Earlier this week, I was lucky enough to get a seat on a very crowded Metro and unceremoniously plopped myself down without paying too much attention to my seatmate. Engrossed in her music, she didn’t pay me much mind, either. But within minutes, both of us were chatting away with one another as if we were long lost buddies or kindred souls — and in a way, we were.
It turns out that the music my seatmate was playing was not Mozart or Miles Davis but the cantillation for Parshat Shemot. In one hand, she held a xerox of the Hebrew text of the Torah passages she was scheduled to layn (recite) at her Reform synagogue in the coming weeks. Her other hand clutched an iPod, whose musical selection — marked “God” — consisted of the trop (the musical notation) that defined how the text was to be sung.
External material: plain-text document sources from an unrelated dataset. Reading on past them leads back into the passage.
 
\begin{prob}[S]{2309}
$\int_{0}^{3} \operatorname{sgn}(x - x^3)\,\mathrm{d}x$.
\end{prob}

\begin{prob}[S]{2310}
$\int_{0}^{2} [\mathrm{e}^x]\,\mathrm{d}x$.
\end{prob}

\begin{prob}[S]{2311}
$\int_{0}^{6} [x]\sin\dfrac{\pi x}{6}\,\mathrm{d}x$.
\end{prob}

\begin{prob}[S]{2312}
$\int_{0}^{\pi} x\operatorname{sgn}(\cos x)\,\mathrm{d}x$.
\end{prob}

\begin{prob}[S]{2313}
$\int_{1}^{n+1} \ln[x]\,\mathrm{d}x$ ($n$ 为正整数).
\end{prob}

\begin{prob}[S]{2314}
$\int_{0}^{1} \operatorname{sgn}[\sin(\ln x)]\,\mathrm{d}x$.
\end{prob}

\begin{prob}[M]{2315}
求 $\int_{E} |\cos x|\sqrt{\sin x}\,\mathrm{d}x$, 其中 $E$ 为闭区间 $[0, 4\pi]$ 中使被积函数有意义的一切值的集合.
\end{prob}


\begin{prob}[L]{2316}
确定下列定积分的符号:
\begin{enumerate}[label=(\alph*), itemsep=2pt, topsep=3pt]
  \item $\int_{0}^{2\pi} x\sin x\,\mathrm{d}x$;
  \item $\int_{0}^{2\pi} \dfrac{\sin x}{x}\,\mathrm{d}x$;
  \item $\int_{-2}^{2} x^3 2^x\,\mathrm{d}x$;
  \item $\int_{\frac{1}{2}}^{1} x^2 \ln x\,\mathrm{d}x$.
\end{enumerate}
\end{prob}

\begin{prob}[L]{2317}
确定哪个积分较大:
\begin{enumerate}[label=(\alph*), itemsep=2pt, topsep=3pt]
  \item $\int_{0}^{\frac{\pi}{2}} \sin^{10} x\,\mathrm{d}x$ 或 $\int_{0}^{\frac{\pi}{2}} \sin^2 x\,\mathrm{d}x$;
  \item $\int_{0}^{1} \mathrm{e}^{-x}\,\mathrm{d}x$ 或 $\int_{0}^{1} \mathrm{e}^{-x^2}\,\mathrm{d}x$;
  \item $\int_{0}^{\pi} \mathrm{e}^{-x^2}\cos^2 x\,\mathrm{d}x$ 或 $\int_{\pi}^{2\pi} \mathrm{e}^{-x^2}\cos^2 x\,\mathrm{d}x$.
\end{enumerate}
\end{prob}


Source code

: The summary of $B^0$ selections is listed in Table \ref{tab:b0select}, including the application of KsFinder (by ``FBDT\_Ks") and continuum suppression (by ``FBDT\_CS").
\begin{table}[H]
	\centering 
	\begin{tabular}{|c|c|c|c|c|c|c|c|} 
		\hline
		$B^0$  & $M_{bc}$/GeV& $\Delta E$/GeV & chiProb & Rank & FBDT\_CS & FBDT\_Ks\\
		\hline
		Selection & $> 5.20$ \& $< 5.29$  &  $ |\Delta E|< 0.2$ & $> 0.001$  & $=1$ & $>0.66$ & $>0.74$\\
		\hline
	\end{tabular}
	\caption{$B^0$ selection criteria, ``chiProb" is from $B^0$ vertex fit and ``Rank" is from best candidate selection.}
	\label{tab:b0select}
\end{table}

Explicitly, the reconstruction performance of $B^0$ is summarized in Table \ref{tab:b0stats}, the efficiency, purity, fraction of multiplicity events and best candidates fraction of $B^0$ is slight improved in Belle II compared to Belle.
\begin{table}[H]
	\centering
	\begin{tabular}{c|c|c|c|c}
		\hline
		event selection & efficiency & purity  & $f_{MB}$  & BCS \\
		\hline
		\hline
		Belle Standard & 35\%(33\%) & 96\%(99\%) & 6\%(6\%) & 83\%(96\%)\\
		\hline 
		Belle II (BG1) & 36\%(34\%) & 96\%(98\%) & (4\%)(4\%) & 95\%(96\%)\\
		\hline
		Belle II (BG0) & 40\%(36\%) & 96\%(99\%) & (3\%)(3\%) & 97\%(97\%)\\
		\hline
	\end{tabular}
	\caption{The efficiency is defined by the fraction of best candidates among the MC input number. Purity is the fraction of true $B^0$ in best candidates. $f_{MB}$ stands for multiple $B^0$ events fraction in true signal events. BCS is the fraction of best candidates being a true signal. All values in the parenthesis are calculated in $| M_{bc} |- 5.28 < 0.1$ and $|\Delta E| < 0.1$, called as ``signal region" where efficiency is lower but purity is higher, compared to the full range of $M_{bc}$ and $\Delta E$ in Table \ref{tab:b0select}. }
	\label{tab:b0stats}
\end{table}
Before long, the exchange of furtive glances characteristic of Metro etiquette gave way to open and animated conversation as we traded notes on the ease or difficulty of the Hebrew, the relative merits of memorization vs. actual knowledge and the degree of preparation with which each of us felt comfortable before publicly reading from the Torah.
Over the years I’ve had lots of memorable conversations on the Metro, but none quite as memorable as this one. In the time it took to travel from my home to my office, so much of what I study, teach and write about, from the relationship between technology and religion to the fluidity — and portability — of Jewish identity, came together harmoniously, if unexpectedly.
Given the hordes of people who travel daily on the Metro, the odds of running into my Torah-chanting seatmate are far and few between. But should the occasion present itself, I’ll spare no time in telling her how she brightened my day.